I asked seniors for a glimpse into a childhood moment when they felt a parent’s love. Their stories show that, while some things change, love – and its memory – endure.
When roads weren’t as modern, we would really be stuck in our homes in the winter months. Those blizzardy days were happy times. Our dad had a workshop in the basement where he made doll beds and wagons for us. My four sisters and I would play hide and seek nearby in the potatoes and carrots buried in bins of sand (to preserve them in those days before refrigeration), but he never scolded us. While he worked, he whistled because he had a monotone voice but loved music. I often tell myself my dad is now singing along in heaven.

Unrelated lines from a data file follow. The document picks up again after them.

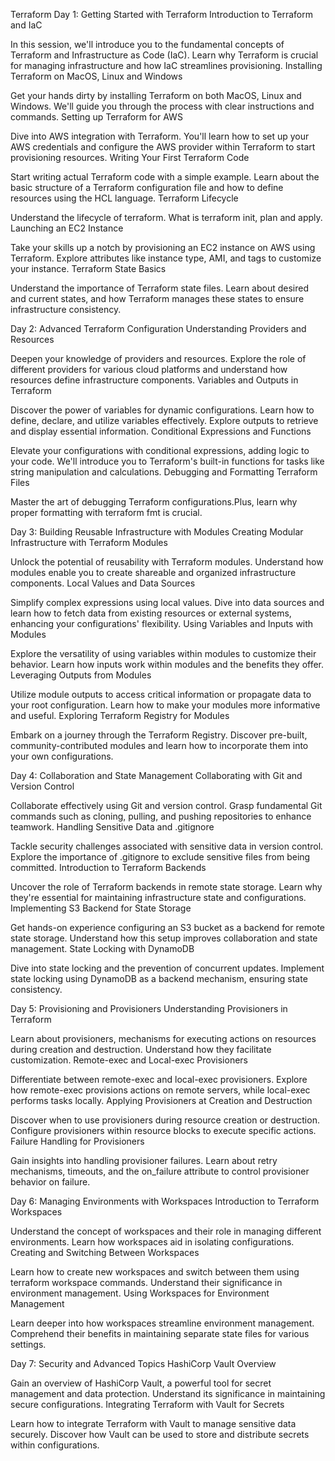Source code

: Terraform 
Day 1: Getting Started with Terraform
Introduction to Terraform and IaC

In this session, we'll introduce you to the fundamental concepts of Terraform and Infrastructure as Code (IaC). Learn why Terraform is crucial for managing infrastructure and how IaC streamlines provisioning.
Installing Terraform on MacOS, Linux and Windows

Get your hands dirty by installing Terraform on both MacOS, Linux and Windows. We'll guide you through the process with clear instructions and commands.
Setting up Terraform for AWS

Dive into AWS integration with Terraform. You'll learn how to set up your AWS credentials and configure the AWS provider within Terraform to start provisioning resources.
Writing Your First Terraform Code

Start writing actual Terraform code with a simple example. Learn about the basic structure of a Terraform configuration file and how to define resources using the HCL language.
Terraform Lifecycle

Understand the lifecycle of terraform. What is terraform init, plan and apply.
Launching an EC2 Instance

Take your skills up a notch by provisioning an EC2 instance on AWS using Terraform. Explore attributes like instance type, AMI, and tags to customize your instance.
Terraform State Basics

Understand the importance of Terraform state files. Learn about desired and current states, and how Terraform manages these states to ensure infrastructure consistency.

Day 2: Advanced Terraform Configuration
Understanding Providers and Resources

Deepen your knowledge of providers and resources. Explore the role of different providers for various cloud platforms and understand how resources define infrastructure components.
Variables and Outputs in Terraform

Discover the power of variables for dynamic configurations. Learn how to define, declare, and utilize variables effectively. Explore outputs to retrieve and display essential information.
Conditional Expressions and Functions

Elevate your configurations with conditional expressions, adding logic to your code. We'll introduce you to Terraform's built-in functions for tasks like string manipulation and calculations.
Debugging and Formatting Terraform Files

Master the art of debugging Terraform configurations.Plus, learn why proper formatting with terraform fmt is crucial.

Day 3: Building Reusable Infrastructure with Modules
Creating Modular Infrastructure with Terraform Modules

Unlock the potential of reusability with Terraform modules. Understand how modules enable you to create shareable and organized infrastructure components.
Local Values and Data Sources

Simplify complex expressions using local values. Dive into data sources and learn how to fetch data from existing resources or external systems, enhancing your configurations' flexibility.
Using Variables and Inputs with Modules

Explore the versatility of using variables within modules to customize their behavior. Learn how inputs work within modules and the benefits they offer.
Leveraging Outputs from Modules

Utilize module outputs to access critical information or propagate data to your root configuration. Learn how to make your modules more informative and useful.
Exploring Terraform Registry for Modules

Embark on a journey through the Terraform Registry. Discover pre-built, community-contributed modules and learn how to incorporate them into your own configurations.

Day 4: Collaboration and State Management
Collaborating with Git and Version Control

Collaborate effectively using Git and version control. Grasp fundamental Git commands such as cloning, pulling, and pushing repositories to enhance teamwork.
Handling Sensitive Data and .gitignore

Tackle security challenges associated with sensitive data in version control. Explore the importance of .gitignore to exclude sensitive files from being committed.
Introduction to Terraform Backends

Uncover the role of Terraform backends in remote state storage. Learn why they're essential for maintaining infrastructure state and configurations.
Implementing S3 Backend for State Storage

Get hands-on experience configuring an S3 bucket as a backend for remote state storage. Understand how this setup improves collaboration and state management.
State Locking with DynamoDB

Dive into state locking and the prevention of concurrent updates. Implement state locking using DynamoDB as a backend mechanism, ensuring state consistency.

Day 5: Provisioning and Provisioners
Understanding Provisioners in Terraform

Learn about provisioners, mechanisms for executing actions on resources during creation and destruction. Understand how they facilitate customization.
Remote-exec and Local-exec Provisioners

Differentiate between remote-exec and local-exec provisioners. Explore how remote-exec provisions actions on remote servers, while local-exec performs tasks locally.
Applying Provisioners at Creation and Destruction

Discover when to use provisioners during resource creation or destruction. Configure provisioners within resource blocks to execute specific actions.
Failure Handling for Provisioners

Gain insights into handling provisioner failures. Learn about retry mechanisms, timeouts, and the on_failure attribute to control provisioner behavior on failure.

Day 6: Managing Environments with Workspaces
Introduction to Terraform Workspaces

Understand the concept of workspaces and their role in managing different environments. Learn how workspaces aid in isolating configurations.
Creating and Switching Between Workspaces

Learn how to create new workspaces and switch between them using terraform workspace commands. Understand their significance in environment management.
Using Workspaces for Environment Management

Learn deeper into how workspaces streamline environment management. Comprehend their benefits in maintaining separate state files for various settings.

Day 7: Security and Advanced Topics
HashiCorp Vault Overview

Gain an overview of HashiCorp Vault, a powerful tool for secret management and data protection. Understand its significance in maintaining secure configurations.
Integrating Terraform with Vault for Secrets

Learn how to integrate Terraform with Vault to manage sensitive data securely. Discover how Vault can be used to store and distribute secrets within configurations.
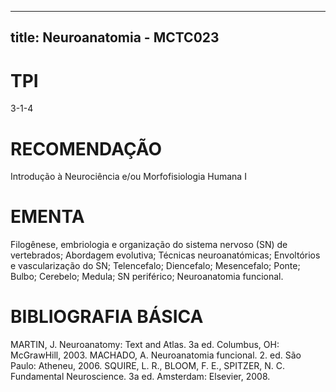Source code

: 
---
title: Neuroanatomia - MCTC023 
---

# TPI

3-1-4

# RECOMENDAÇÃO

Introdução à Neurociência e/ou Morfofisiologia Humana I

# EMENTA

Filogênese, embriologia e organização do sistema nervoso (SN) de vertebrados; Abordagem evolutiva; Técnicas neuroanatómicas; Envoltórios e vascularização do SN; Telencefalo; Diencefalo; Mesencefalo; Ponte; Bulbo; Cerebelo; Medula; SN periférico; Neuroanatomia funcional.

# BIBLIOGRAFIA BÁSICA

MARTIN, J. Neuroanatomy: Text and Atlas. 3a ed. Columbus, OH: McGrawHill, 2003.
MACHADO, A. Neuroanatomia funcional. 2. ed. São Paulo: Atheneu, 2006.
SQUIRE, L. R., BLOOM, F. E., SPITZER, N. C. Fundamental Neuroscience. 3a ed. Amsterdam: Elsevier, 2008.
        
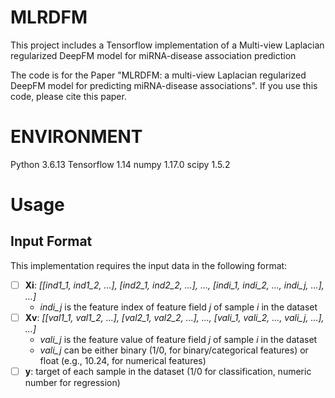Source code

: # MLRDFM
This project includes a Tensorflow implementation of a Multi-view Laplacian regularized DeepFM model for miRNA-disease association prediction
 
The code is for the Paper "MLRDFM: a multi-view Laplacian regularized DeepFM model for predicting miRNA-disease associations".
If you use this code, please cite this paper.


# ENVIRONMENT
Python 3.6.13
Tensorflow 1.14
numpy 1.17.0
scipy 1.5.2


# Usage
## Input Format
This implementation requires the input data in the following format:
- [ ] **Xi**: *[[ind1_1, ind1_2, ...], [ind2_1, ind2_2, ...], ..., [indi_1, indi_2, ..., indi_j, ...], ...]*
    - *indi_j* is the feature index of feature field *j* of sample *i* in the dataset
- [ ] **Xv**: *[[val1_1, val1_2, ...], [val2_1, val2_2, ...], ..., [vali_1, vali_2, ..., vali_j, ...], ...]*
    - *vali_j* is the feature value of feature field *j* of sample *i* in the dataset
    - *vali_j* can be either binary (1/0, for binary/categorical features) or float (e.g., 10.24, for numerical features)
- [ ] **y**: target of each sample in the dataset (1/0 for classification, numeric number for regression)
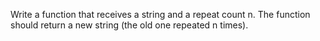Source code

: Write a function that receives a string and a repeat count n. The function should return a new string (the old one repeated n times).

—Molly Friesen, Central, Chilliwack, B.C., 89
Growing up in Montreal, every Sunday, my dad took my hand and we walked to church. The memory stuck in my head: the fact that he cared to take me. My dad came from Czechoslovakia and he’d read to me from the Czech newspaper and explain the stories to me.
—Patricia Vahila, St. Therese, Que., 63
At 18 months, my mother lost her mother in a house fire, and she was put into an orphanage. From age 12–18, she lived with a couple who wanted a maid; she was never treated as family. I always marvelled that a woman who received so little affection had so much of it to give. She had 15 children and never favoured one of them. She got electricity for the first time at 46. She canned 130 quarts of peaches and 70 quarts of plums every year, but I don’t remember her ever saying, “I’m too busy.” She always had time for us.
—Bill Kuepfer, Grace MB, Kitchener, Ont., 82
My mother’s hands were always busy. She’d be plucking a chicken, all the while telling me the story of Jesus raising Jairus’ daughter from death to life. “Jesus took hold of the little girl, like this,” she’d say, reaching for my wrist to demonstrate. Her hand was sticky with wet feathers and I want to pull away, but the story kept me fascinated. She wanted to tell me what life was like for her as a girl: her family’s fraught journey to Yalta to seek healing for her tubercular mother, the death of her mother whom she loved and needed, her father’s remarriage, their immigration to a foreign country. I resisted her stories – what happened in Russia meant nothing to me; I was determined to be Canadian. But when I was older, I listened and found value.